Kürt bölgesinde silahlı çatışmalar sürerken ,kireç kuyularından insan cesetlerinin çıkartıldığı, yollarda ve viyadükler altında öldürülmüş insan cesetlerinin toplandığı ve gözaltında kaybedilen insanların akıbetleri de bilinmez oldu.
Faili meçhul cinayetler tam 1010 haftadır İstanbul Galatasaray lisesinin önünde Cumartesi günleri toplanan; adı da” Cumartesi Anneleri” olarak bilinen yakınlarını arayan insanlar soğuk -sıcak, kar boran demeden bütün baskılara ve şiddete rağmen mücadelelerini sürdürüyorlar.
Bugüne kadar faili meçhul cinayetler konusunda bir arpa boyu yol alınamadı, bir tane fail ortaya çıkartılamadı…
Nasıl çıkartacaksınız hırsız evin içindense…
Faili meçhul cinayetleri devletin içinde olan ve hukukun denetimine girmeyen “mafyatik karanlık yapılar tarafından işlendiğini ”;TBMM’de kurulan “Faili meçhul cinayetler” ve “Susurluk komisyon” raporlarından öğrendik.
Bir başka toplu cinayetleri, iş kazaları ile yaşıyoruz.
AKP’nin 22 yıllık iktidarında 32 bin işçi cinayet ekonomisi sonucu iş kazasından ölerek hayattan koparıldı ve hala da bu iş cinayetleri devam ediyor.
Her gün 6 işçi iş kazalarında ölürken,8 işçi de iş göremez duruma düşerek sakat kalıyor.
İş cinayetlerinde AB ülkelerinde birinci, Çin’den sonra da dünyada ikinci sıradayız.
İSİG Meclisi,Türkiye’de son bir yılda 66 çocuk,son 10 yılda da 616 çocuk işçi, çalışırken öldüğünü açıkladı.
“Erkekler tarafından katledilen kadın cinayetleri” seriye bağlanmış durumda.
Türkiye’de insanın kanını donduran ve önlenmeyen “her gün ortalama 4 kadın erkekler tarafından” katlediliyor.
Son on yılda 5 bin 400 kadın erkekler tarafından vahşice öldürüldü,öldürülmeye de devam ederken…
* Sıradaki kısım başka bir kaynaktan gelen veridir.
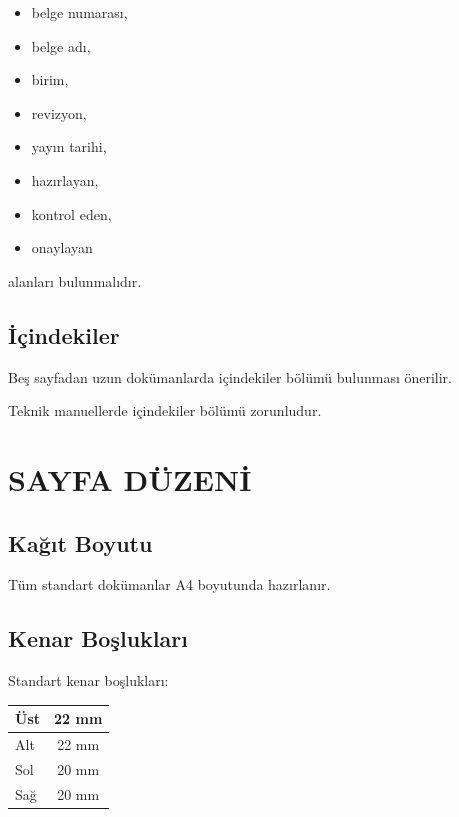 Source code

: \documentclass[11pt,a4paper]{article}
\begin{document}
\begin{itemize}
    \item belge numarası,
    \item belge adı,
    \item birim,
    \item revizyon,
    \item yayın tarihi,
    \item hazırlayan,
    \item kontrol eden,
    \item onaylayan
\end{itemize}

alanları bulunmalıdır.

\subsection{İçindekiler}

Beş sayfadan uzun dokümanlarda içindekiler bölümü bulunması önerilir.

Teknik manuellerde içindekiler bölümü zorunludur.


\newpage

\section{SAYFA DÜZENİ}

\subsection{Kağıt Boyutu}

Tüm standart dokümanlar A4 boyutunda hazırlanır.

\subsection{Kenar Boşlukları}

Standart kenar boşlukları:

\begin{center}

\begin{tabular}{|l|c|}
\hline
Üst & 22 mm \\
\hline
Alt & 22 mm \\
\hline
Sol & 20 mm \\
\hline
Sağ & 20 mm \\
\hline
\end{tabular}

\end{center}
\end{document}

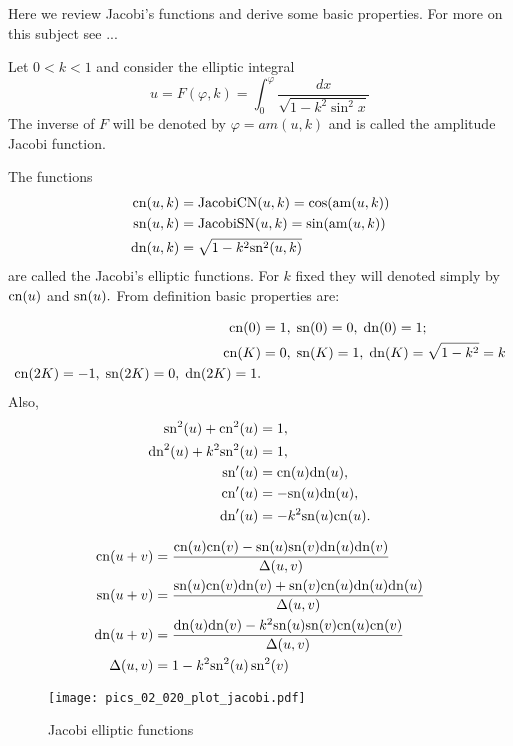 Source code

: Here we review Jacobi's functions and derive some basic properties. For more on this subject see ...

Let $0<k<1$ and consider the elliptic integral
\[u=F(\varphi,k)=\int_{0}^{\varphi} \frac {dx}{\sqrt {1-k^2   \sin^2 x  
}} \]
The inverse of $F$ will be denoted by $\varphi=am(u,k)$ and is called the amplitude Jacobi function.

The functions
\begin{align*}
 \mathrm{cn}(u,k)&=\mathrm{JacobiCN}(u,k)=\cos(\mathrm{am}(u,k))\\ \;
 \mathrm{sn}(u,k)&=\mathrm{JacobiSN}(u,k)=\sin(\mathrm{am}(u,k))\\
 \mathrm{dn}(u,k)&=\sqrt{1-k^2\mathrm{sn}^2(u,k)}
 \end{align*}
\noindent  are called the Jacobi's elliptic  functions. 
For $k$ fixed they will denoted simply by $\mathrm{cn}(u)$ and $\mathrm{sn}(u).$
From definition basic properties are:

\begin{align*}
\mathrm{cn}(0)&=1,\; \mathrm{sn}(0)=0, \; \mathrm{dn}(0)=1;\\
\mathrm{cn}(K)&=0,\; \mathrm{sn}(K)=1, \; \mathrm{dn}(K)=\sqrt{1-k^2}=k\\
\mathrm{cn}(2K)=-1,\; \mathrm{sn}(2K)=0, \; \mathrm{dn}(2K)=1.
\end{align*}
Also,
\begin{align*}
 \mathrm{sn}^2(u)  +\mathrm{cn}^2(u)&=1,\\
 \mathrm{dn}^2 (u)+k^2\mathrm{sn}^2(u) &=1,\\
\mathrm{sn}'(u)&=\mathrm{cn}(u)\mathrm{dn}(u),\\
\mathrm{cn}'(u)&=-\mathrm{sn}(u)\mathrm{dn}(u),\\
\mathrm{dn}'(u)&=-k^2\mathrm{sn}(u)\mathrm{cn}(u).
\end{align*}

\begin{align*}
    \mathrm{cn}(u+v)&=\frac{\mathrm{cn}(u)\mathrm{cn}(v)-\mathrm{sn}(u)\mathrm{sn}(v)\mathrm{dn}(u)\mathrm{dn}(v)}{\Delta(u,v)}\\
    \mathrm{sn}(u+v)&=\frac{\mathrm{sn}(u)\mathrm{cn}(v)\mathrm{dn}(v)+\mathrm{sn}(v)\mathrm{cn}(u)\mathrm{dn}(u)\mathrm{dn}(u)}{\Delta(u,v)}\\
    \mathrm{dn}(u+v)&=\frac{\mathrm{dn}(u)\mathrm{dn}(v)-k^2\mathrm{sn}(u)\mathrm{sn}(v)\mathrm{cn}(u)\mathrm{cn}(v) }{\Delta(u,v)}\\
    \Delta(u,v)&=1-k^2\mathrm{sn}^2(u)\,\mathrm{sn}^2(v)
\end{align*}

\begin{figure}[H]
    \begin{center}
    \texttt{[image: pics\_02\_020\_plot\_jacobi.pdf]}
    \caption{Jacobi elliptic functions}
    \label{fig:jacobi_SCD}
    \end{center}
\end{figure}

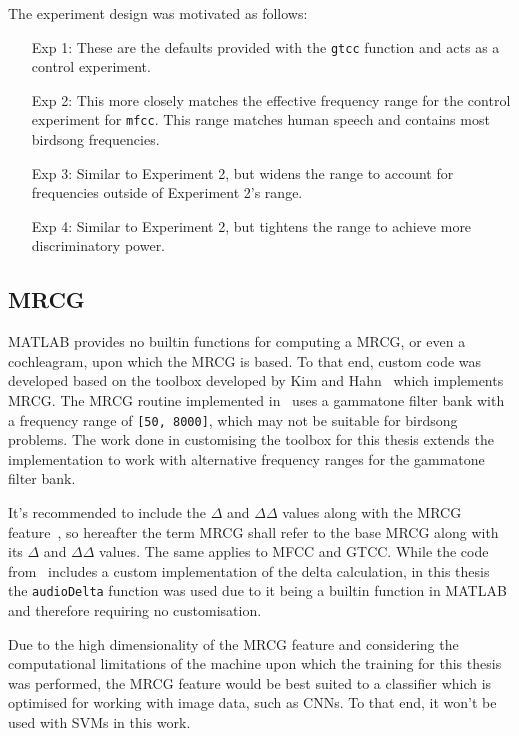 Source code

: The experiment design was motivated as follows:

\begin{itemize}

  \item [Exp 1:] These are the defaults provided with the \texttt{gtcc} function
    and acts as a control experiment.

  \item [Exp 2:] This more closely matches the effective frequency range for the
    control experiment for \texttt{mfcc}. This range matches human speech and
    contains most birdsong frequencies.

  \item [Exp 3:] Similar to Experiment 2, but widens the range to account for
    frequencies outside of Experiment 2's range.

  \item [Exp 4:] Similar to Experiment 2, but tightens the range to achieve more
    discriminatory power.

\end{itemize}

\subsection{MRCG}

MATLAB provides no builtin functions for computing a MRCG, or even a
cochleagram, upon which the MRCG is based. To that end, custom code was
developed based on the toolbox developed by Kim and Hahn~\cite{kim2018voice}
which implements MRCG\@. The MRCG routine implemented in~\cite{kim2018voice}
uses a gammatone filter bank with a frequency range of \texttt{[50, 8000]},
which may not be suitable for birdsong problems. The work done in customising
the toolbox for this thesis extends the implementation to work with alternative
frequency ranges for the gammatone filter bank.

It's recommended to include the $\Delta$ and $\Delta\Delta$ values along with
the MRCG feature~\cite{chen2014feature}, so hereafter the term MRCG shall refer
to the base MRCG along with its $\Delta$ and $\Delta\Delta$ values. The same
applies to MFCC and GTCC\@. While the code from~\cite{kim2018voice} includes a
custom implementation of the delta calculation, in this thesis the
\texttt{audioDelta} function was used due to it being a builtin function in
MATLAB and therefore requiring no customisation.

Due to the high dimensionality of the MRCG feature and considering the
computational limitations of the machine upon which the training for this thesis
was performed, the MRCG feature would be best suited to a classifier which is
optimised for working with image data, such as CNNs\@. To that end, it won't
be used with SVMs in this work.

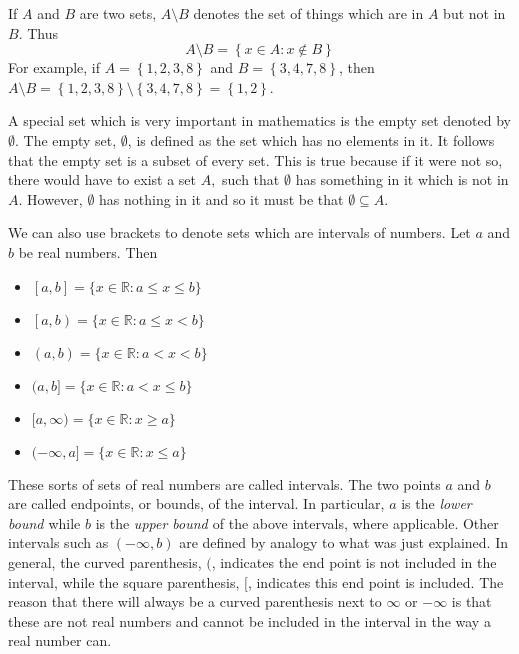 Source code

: If $A$ and $B$ are two sets, $A\setminus B$\index{$\setminus$} denotes the set of things which
are in $A$ but not in $B.$ Thus
\begin{equation*}
A\setminus B =  \left\{ x\in A:x\notin B\right\} 
\end{equation*}
For example, if $A = \left\{1,2,3,8 \right\}$ and $B = \left\{ 3,4,7,8 \right\}$, then $A \setminus B = \left\{ 1,2,3,8\right\} \setminus 
\left\{ 3,4,7,8 \right\} =\left\{1,2 \right\}$.

A special set which is very important in mathematics is the empty set denoted by $\emptyset .$ The empty set, $\emptyset $, is
defined as the set which has no elements in it. It follows that the empty set is a subset of every set. 
This is true because if it were not so, there would have to exist a set $A,$ such that $\emptyset $
has something in it which is not in $A.$ However, $\emptyset $ has nothing
in it and so it must be that $\emptyset \subseteq A.$

We can also use brackets to denote sets which are intervals of numbers. Let $a$ and $b$ be real numbers. Then

\begin{itemize}
\item
$\left[ a,b\right] = \{x \in \mathbb{R}: a\leq x\leq b \}$

\item $\left[a,b \right) = \{x \in \mathbb{R}: a\leq x<b \}$ 

\item $\left( a,b\right) = \{x \in \mathbb{R}: a<x<b \}$ 

\item $(a,b] = \{ x \in \mathbb{R}: a<x\leq b \}$

\item  $[a,\infty ) = \{x \in \mathbb{R}: x\geq a \}$ 

\item $(-\infty ,a] = \{x \in \mathbb{R}: x \leq a \}$ 
\end{itemize}

These sorts of sets of real
numbers are called intervals. The two points $a$ and $b$ are called
endpoints, or bounds, of the interval. In particular, $a$ is the {\em lower bound \em}  while $b$ is the {\em upper bound \em} of the above
intervals, where applicable. Other intervals such as $\left( -\infty ,b\right) $
are defined by analogy to what was just explained.
 In general, the curved
parenthesis, $($, indicates the end point is not included in the interval, while
the square parenthesis, $[$, indicates this end point is included. The reason that
there will always be a curved parenthesis next to $\infty $ or $-\infty $ is
that these are not real numbers and cannot be included in the interval in the way a real number can.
Siyasal iktidar kadın cinayetlerini önleyeceği yerde, kadınların sigortası olarak bilinen “İstanbul sözleşmesinden” çıktı.
Çocuk kayıp sayısı ise son 9 yılda yüz bini aşmış durumda.
TÜİK’in 23 Nisan 2024 Tarihli verileri; son 9 yılda kaybolan çocuk sayısı toplam “104 bin 531” olarak açıkladı.
Sadece 2014 yılında 17 bin çocuğun kaybolduğunu bu rakamın ise son 9 yıl içindeki en yüksek rakam olduğunu bildirdi.
Yılda ortalama 10 bin, günde ise ortalama 32 çocuk kayboluyor.
En acısı ve düşündüren yanı ise bu çocukların yaşayıp yaşamadığına dair akıbetleri bilinmiyor.
Peki, biz faili meçhul cinayetleri niye aydınlatamıyoruz?
Kadın katliamlarını, İş cinayetlerini niye durduramıyoruz?
Kayıp çocukları niye bulamıyoruz?
Depreme karşı sadece 6 Şubat Maraş depreminde 56 bin insanımızı kaybettik.
Bizde siyaset “insanların özgürlüğü, can güvenliği ve refahı” üzerine yapılmıyor da ondan.
Roboski katliamı,madımak faciası,Soma maden ocağında ve depremlerde ölen toplu cinayetleri ve katliamları şimdi hatırlayan var mı? Yok.
Biz toplum olarak hukuku ortak payda edinmeden, eşit vatandaşlık hukukunu hayata geçirmeden,AB standartlarında bir demokrasiyi hayata geçiremediğimiz sürece, yukarıda resmettiğimiz insanlık dışı dramatik olaylar, eksilmeden artarak devam edecek
Bir ülkede siyaset insanı değil de devleti kutsuyorsa o ülkede hiç bir şey değişmiyor.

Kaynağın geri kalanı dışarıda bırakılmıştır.